Data supplied
——

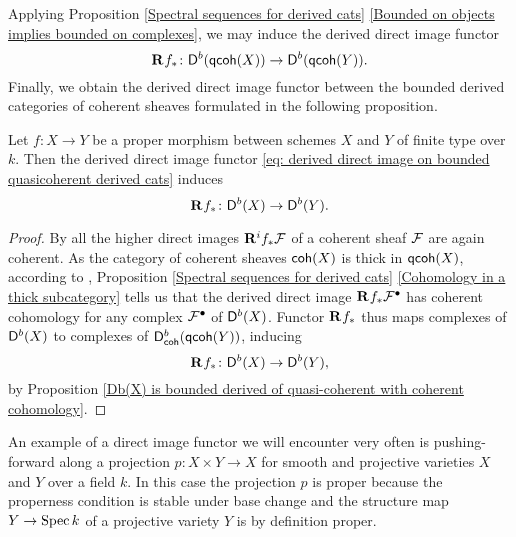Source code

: \noindent
Applying Proposition \ref{Spectral sequences for derived cats} \ref{Bounded on objects implies bounded on complexes}, we may induce the derived direct image functor
\begin{equation}
    \label{eq: derived direct image on bounded quasicoherent derived cats}
    \mathbf{R}^{}f_* \colon \mathsf{D}^b(\mathsf{qcoh}(X)) \to \mathsf{D}^b(\mathsf{qcoh}(Y)).
\end{equation}
Finally, we obtain the derived direct image functor between the bounded derived categories of coherent sheaves formulated in the following proposition.
\begin{proposition}
    Let $f \colon X \to Y$ be a proper morphism between schemes $X$ and $Y$ of finite type over $k$. Then the derived direct image functor \eqref{eq: derived direct image on bounded quasicoherent derived cats} induces
    \[
        \mathbf{R}^{}f_* \colon \mathsf{D}^b(X) \to \mathsf{D}^b(Y).
    \]
\end{proposition} 

\begin{proof}
    By \cite[Part III, \S 3.2, Theorem 3.2.1]{EGA} all the higher direct images $\mathbf{R}^{i}f_*\mathcal F$ of a coherent sheaf $\mathcal F$ are again coherent. As the category of coherent sheaves $\mathsf{coh}(X)$ is thick in $\mathsf{qcoh}(X)$, according to \cite[\S II, Proposition 5.7]{Hartshorne1977}, Proposition \ref{Spectral sequences for derived cats} \ref{Cohomology in a thick subcategory} tells us that the derived direct image $\mathbf{R}^{}f_*\mathcal F^\bullet$ has coherent cohomology for any complex $\mathcal F^\bullet$ of $\mathsf{D}^b(X)$. Functor $\mathbf{R}^{}f_*$ thus maps complexes of $\mathsf{D}^b(X)$ to complexes of $\mathsf{D}^b_{\mathsf{coh}}(\mathsf{qcoh}(Y))$, inducing
    \[
        \mathbf{R}^{}f_* \colon \mathsf{D}^b(X) \to \mathsf{D}^b(Y),
    \]
    by Proposition \ref{Db(X) is bounded derived of quasi-coherent with coherent cohomology}.
\end{proof}

\begin{example}
    An example of a direct image functor we will encounter very often is pushing-forward along a projection $p \colon X \times Y \to X$ for smooth and projective varieties $X$ and $Y$ over a field $k$. In this case the projection $p$ is proper because the properness condition is stable under base change \cite[\href{https://stacks.math.columbia.edu/tag/01W4}{Tag 01W4}]{stacks-project} and the structure map $Y \to \operatorname{Spec}k$ of a projective variety $Y$ is by definition proper. 
\end{example}


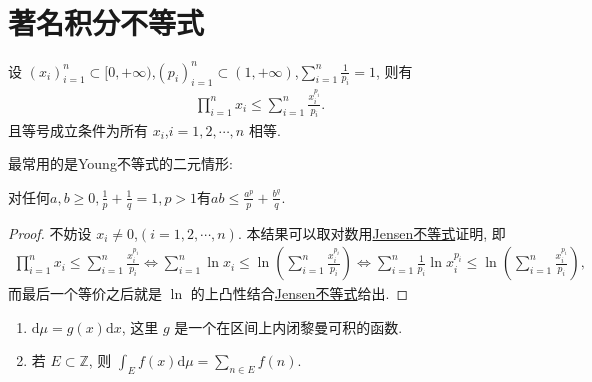 \documentclass[../../main.tex]{subfiles}
\begin{document}
\section{著名积分不等式}

\begin{theorem}[Young不等式初等形式]\label{theorem:Young不等式初等形式}
设 $(x_i)_{i = 1}^n \subset [0, +\infty)$,$(p_i)_{i = 1}^n \subset (1, +\infty)$,$\sum_{i = 1}^n \frac{1}{p_i} = 1$, 则有
\begin{align*}
\prod_{i = 1}^n x_i \leqslant \sum_{i = 1}^n \frac{x_i^{p_i}}{p_i}.
\end{align*}
且等号成立条件为所有 $x_i$,$i = 1,2,\cdots,n$ 相等.
\end{theorem}
\begin{note}
最常用的是Young不等式的二元情形:

对任何$a,b\geqslant 0,\frac{1}{p}+\frac{1}{q}=1,p>1$有$ab\leqslant \frac{a^p}{p}+\frac{b^q}{q}.$
\end{note}
\begin{proof}
不妨设 $x_i \neq 0$,$(i = 1,2,\cdots,n)$. 本结果可以取对数用\hyperref[theorem:Jensen不等式1111]{Jensen不等式}证明, 即
\begin{align*}
\prod_{i = 1}^n x_i \leqslant \sum_{i = 1}^n \frac{x_i^{p_i}}{p_i}\Leftrightarrow \sum_{i = 1}^n \ln x_i \leqslant \ln \left(\sum_{i = 1}^n \frac{x_i^{p_i}}{p_i}\right) \Leftrightarrow \sum_{i = 1}^n \frac{1}{p_i} \ln x_i^{p_i} \leqslant \ln \left(\sum_{i = 1}^n \frac{x_i^{p_i}}{p_i}\right),
\end{align*}
而最后一个等价之后就是 $\ln$ 的上凸性结合\hyperref[theorem:Jensen不等式1111]{Jensen不等式}给出.
\end{proof}

\begin{definition}
\begin{enumerate}[(1)]
\item $\mathrm{d}\mu = g(x)\mathrm{d}x$, 这里 $g$ 是一个在区间上内闭黎曼可积的函数.
\item 若 $E \subset \mathbb{Z}$, 则 $\int_E f(x) \mathrm{d}\mu = \sum_{n \in E} f(n)$.
\end{enumerate}
\end{definition}
\end{document}
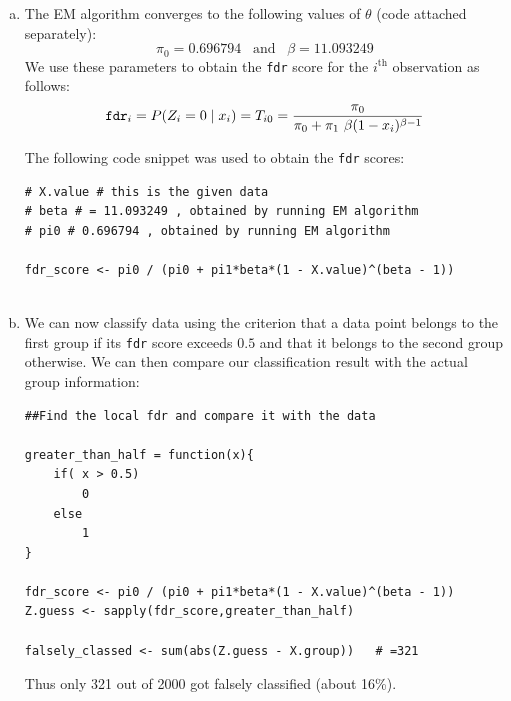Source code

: \documentclass[12pt]{article}
\begin{document}
\begin{enumerate}[(a)]
\item
The EM algorithm converges to the following values of $\theta$ (code attached separately):
$$\boxed{
\pi_0 = 0.696794 \; \; \; \text{and} \; \; \; \beta = 11.093249 }
$$
We use these parameters to obtain the \texttt{fdr} score for the $i^{\text{th}}$ observation as follows:
$$
\text{\texttt{fdr}}_i  = P(Z_i = 0 \mid x_i) =  T_{i0} = \frac{\pi_0}{\pi_0 + \pi_1 \ \beta (1 - x_i)^{\beta - 1}}
$$

The following code snippet was used to obtain the \texttt{fdr} scores:
\begin{verbatim}
# X.value # this is the given data
# beta # = 11.093249 , obtained by running EM algorithm
# pi0 # 0.696794 , obtained by running EM algorithm

fdr_score <- pi0 / (pi0 + pi1*beta*(1 - X.value)^(beta - 1))  


\end{verbatim}

\item
We can now classify data using the criterion that a data point belongs to the first group if its \texttt{fdr} score exceeds $0.5$ and that it belongs to the second group otherwise. We can then compare our classification result with the actual group information:

\begin{verbatim}
##Find the local fdr and compare it with the data

greater_than_half = function(x){
    if( x > 0.5)
        0
    else
        1
}

fdr_score <- pi0 / (pi0 + pi1*beta*(1 - X.value)^(beta - 1))
Z.guess <- sapply(fdr_score,greater_than_half)

falsely_classed <- sum(abs(Z.guess - X.group))   # =321
\end{verbatim}

Thus only 321 out of 2000 got falsely classified (about 16\%). 

\end{enumerate}

\vspace{1000 mm}

\end{document}
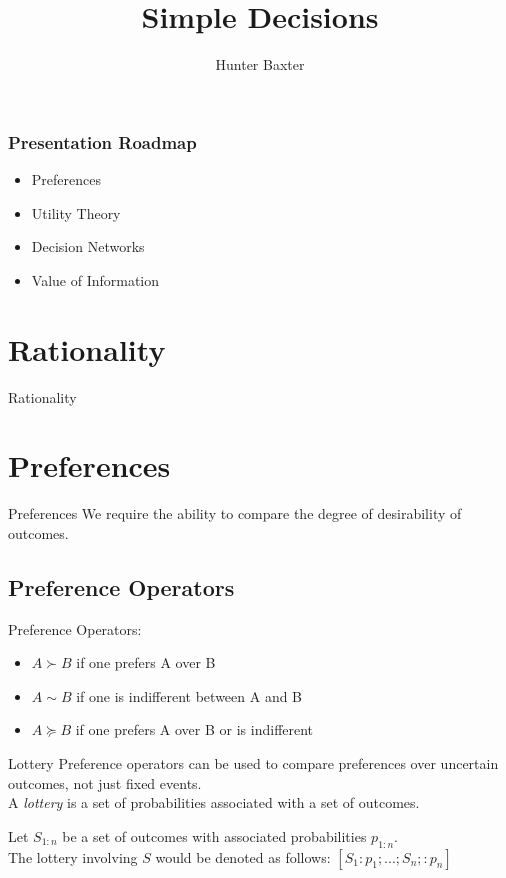 \documentclass{beamer}
\title{Simple Decisions}
\author{Hunter Baxter}
\begin{document}
\maketitle

\begin{frame}
\frametitle{Presentation Roadmap}
\begin{itemize}
    \item Preferences
    \item Utility Theory 
    \item Decision Networks
    \item Value of Information
\end{itemize}
\end{frame}

\section{Rationality}
\begin{frame}{Rationality}
\end{frame}

\section{Preferences}
\begin{frame}{Preferences}
We require the ability to compare the degree of desirability of outcomes.

\subsection{Preference Operators}
Preference Operators:
\begin{itemize}
    \item $A \succ B$ if one prefers A over B
    \item $A \sim B$ if one is indifferent between A and B
    \item $A \succeq B$ if one prefers A over B or is indifferent
\end{itemize}
\end{frame}

\begin{frame}{Lottery}
Preference operators can be used to compare preferences over uncertain outcomes, not just fixed events. \\
A \textit{lottery} is a set of probabilities associated with a set of outcomes.

Let $S_{1:n}$ be a set of outcomes with associated probabilities $p_{1:n}$. \\

The lottery involving $S$ would be denoted as follows:
$[S_1:p_1;...;S_n;:p_n]$

\end{frame}
\end{document}
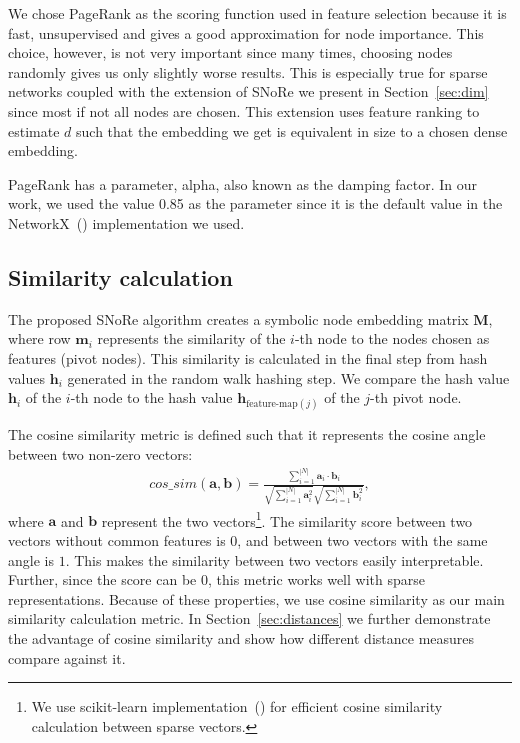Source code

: \documentclass[twoside,11pt]{article}
\begin{document}
We chose PageRank as the scoring function used in feature selection because it is fast, unsupervised and gives a good approximation for node importance. This choice, however, is not very important since many times, choosing nodes randomly gives us only slightly worse results. This is especially true for sparse networks coupled with the extension of SNoRe we present in Section~\ref{sec:dim} since most if not all nodes are chosen. This extension uses feature ranking to estimate $d$ such that the embedding we get is equivalent in size to a chosen dense embedding.

PageRank has a parameter, alpha, also known as the damping factor. In our work, we used the value 0.85 as the parameter since it is the default value in the NetworkX~(\cite{SciPyProceedings_11}) implementation we used.

\subsection{Similarity calculation}
\label{sec:similaritycalc}
The proposed SNoRe algorithm creates a symbolic node embedding matrix $\boldsymbol{M}$, where row $\boldsymbol{m}_i$ represents the similarity of the $i$-th node to the nodes chosen as features (pivot nodes). This similarity is calculated in the final step from hash values $\boldsymbol{h}_i$ generated in the random walk hashing step. We compare the hash value $\boldsymbol{h}_i$ of the $i$-th node to the hash value $\boldsymbol{h}_{\textrm{feature-map}(j)}$ of the $j$-th pivot node.

The cosine similarity metric is defined such that it represents the cosine angle between two non-zero vectors: \begin{align*}
cos\_sim(\boldsymbol{a}, \boldsymbol{b}) = \frac{\sum_{i=1}^{|N|}\boldsymbol{a}_i\cdot \boldsymbol{b}_i} {\sqrt{ \sum_{i=1}^{|N|} \boldsymbol{a}_{i}^2} \sqrt{\sum_{i=1}^{|N|} \boldsymbol{b}_{i}^2}},
\end{align*}
where $\boldsymbol{a}$ and $\boldsymbol{b}$ represent the two vectors\footnote{We use scikit-learn implementation~(\cite{scikit-learn}) for efficient cosine similarity calculation between sparse vectors.}. The similarity score between two vectors without common features is $0$, and between two vectors with the same angle is $1$. This makes the similarity between two vectors easily interpretable. Further, since the score can be $0$, this metric works well with sparse representations. Because of these properties, we use cosine similarity as our main similarity calculation metric.
In Section~\ref{sec:distances} we further demonstrate the advantage of cosine similarity and show how different distance measures compare against it.
\end{document}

——

Exercise brief
Among the lines above, which contain the word "Rationality"? Copy every one.

Reply to the task
\section{Rationality}
\begin{frame}{Rationality}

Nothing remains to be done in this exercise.